Acadia Gateway Center Project Updates

Expected to open in May 2025, the Acadia Gateway Center will be a regional transit hub and welcome center for park visitors.

From concept to construction! We’re thrilled to see the Acadia Gateway Center finally coming to life.

Expected to open in May 2025, the Center will serve as a location where visitors can plan their trips through Acadia, purchase park entrance passes, and board the Island Explorer.

Construction began last year on the west side of Route 3 in Trenton, in front of the existing maintenance facilities and offices for Downeast Transportation. When complete, the facilities will include an 11,000 square-foot building with regional tourism and park information, restrooms, and an Island Explorer transit hub along with a parking for 250 cars.
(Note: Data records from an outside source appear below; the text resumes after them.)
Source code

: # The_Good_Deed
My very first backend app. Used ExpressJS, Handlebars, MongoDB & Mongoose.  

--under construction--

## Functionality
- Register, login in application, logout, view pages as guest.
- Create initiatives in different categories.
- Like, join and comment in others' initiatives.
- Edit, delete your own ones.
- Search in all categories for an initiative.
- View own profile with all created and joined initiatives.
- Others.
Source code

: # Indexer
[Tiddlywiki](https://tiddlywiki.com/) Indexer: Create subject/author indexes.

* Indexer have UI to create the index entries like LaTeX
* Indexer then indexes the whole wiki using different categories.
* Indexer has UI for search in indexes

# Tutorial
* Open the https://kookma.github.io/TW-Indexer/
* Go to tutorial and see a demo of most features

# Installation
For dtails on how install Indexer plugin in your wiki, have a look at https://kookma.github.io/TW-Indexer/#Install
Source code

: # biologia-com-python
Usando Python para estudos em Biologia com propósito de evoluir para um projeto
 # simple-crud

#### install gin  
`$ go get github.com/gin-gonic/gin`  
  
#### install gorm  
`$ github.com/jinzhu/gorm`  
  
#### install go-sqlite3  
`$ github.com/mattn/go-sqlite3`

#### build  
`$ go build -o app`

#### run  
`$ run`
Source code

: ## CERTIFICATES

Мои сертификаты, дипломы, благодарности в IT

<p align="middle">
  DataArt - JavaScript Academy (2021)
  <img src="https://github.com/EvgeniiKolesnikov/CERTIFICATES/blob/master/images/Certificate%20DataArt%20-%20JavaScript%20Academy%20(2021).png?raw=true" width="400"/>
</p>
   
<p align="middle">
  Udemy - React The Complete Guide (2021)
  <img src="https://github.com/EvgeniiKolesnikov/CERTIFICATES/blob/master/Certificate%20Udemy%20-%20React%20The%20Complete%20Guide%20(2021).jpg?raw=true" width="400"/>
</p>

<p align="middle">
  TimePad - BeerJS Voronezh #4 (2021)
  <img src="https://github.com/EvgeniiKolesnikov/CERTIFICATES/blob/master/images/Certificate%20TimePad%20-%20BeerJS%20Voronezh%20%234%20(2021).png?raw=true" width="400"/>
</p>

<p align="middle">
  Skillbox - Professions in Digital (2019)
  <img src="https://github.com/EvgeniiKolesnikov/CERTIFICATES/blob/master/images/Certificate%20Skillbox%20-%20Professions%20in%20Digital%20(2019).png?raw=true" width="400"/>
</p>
Read more about the background and goals for the Acadia Gateway Center.


2/21/2024: Framing is up!

The Acadia Gateway Center is shaping up – literally. Framing for the structure is now up, and passersby can get a better sense of what the Center will look like.

Construction of the Acadia Gateway Center in mid-February 2024. Photo by John Kelly/NPS

Construction of the Acadia Gateway Center in mid-February 2024. Photo by John Kelly/NPS

Construction of the Acadia Gateway Center in mid-February 2024. Photo by John Kelly/NPS

Acadia Gateway Center a Long-Time Priority

This project has been a priority for Friends of Acadia since 2004 when the organization purchased an option on 369 acres in Trenton — the future site of the Gateway Center — while MaineDOT completed an Environmental Assessment. Friends of Acadia then purchased the property in 2007 and sold the easternmost 152 acres bordering Route 3 to MaineDOT for the purpose of developing the Center and mitigating associated wetland losses.

Friends of Acadia retained the remaining 217 acres in tree growth tax status and built the Trenton Community Trail with technical expertise provided by the National Park Service’s Rivers and Trails Conservation Assistance Program. We then granted a conservation easement to Maine Coast Heritage Trust on the remaining land and donated the parcel to the Town of Trenton. MaineDOT and partners inaugurated the Island Explorer maintenance facility and Downeast Transportation offices on-site in 2012.

The design of the visitor center and transit hub went through several revisions over the years to improve efficiency, lower construction costs, and incorporate new technologies. The majority of the estimated construction costs will come from the Federal Transit Administration. The National Park Service (NPS) has contributed $4 million in Centennial Challenge funds, matched and exceeded by transportation bonds and other funds provided by MaineDOT.

Friends of Acadia has pledged $1 million from the Acadia Experience portion of funds raised as part of the Acadia Second Century campaign. We have also pledged up to $225K for solar panels on the building to reduce environmental impact, as well as the long-term operational costs.
Many Friends of Acadia members have helped make the Acadia Gateway Center possible—from those who supported the initial purchase of the land to those who helped the Island Explorer expand, as well as those who contributed to the Greening Acadia Fund at the 2021 Benefit Auction that will help with the purchase of solar panels.

It’s truly time for a collective cheer as this long-lived project to improve visitor information and access to transit services comes to fruition!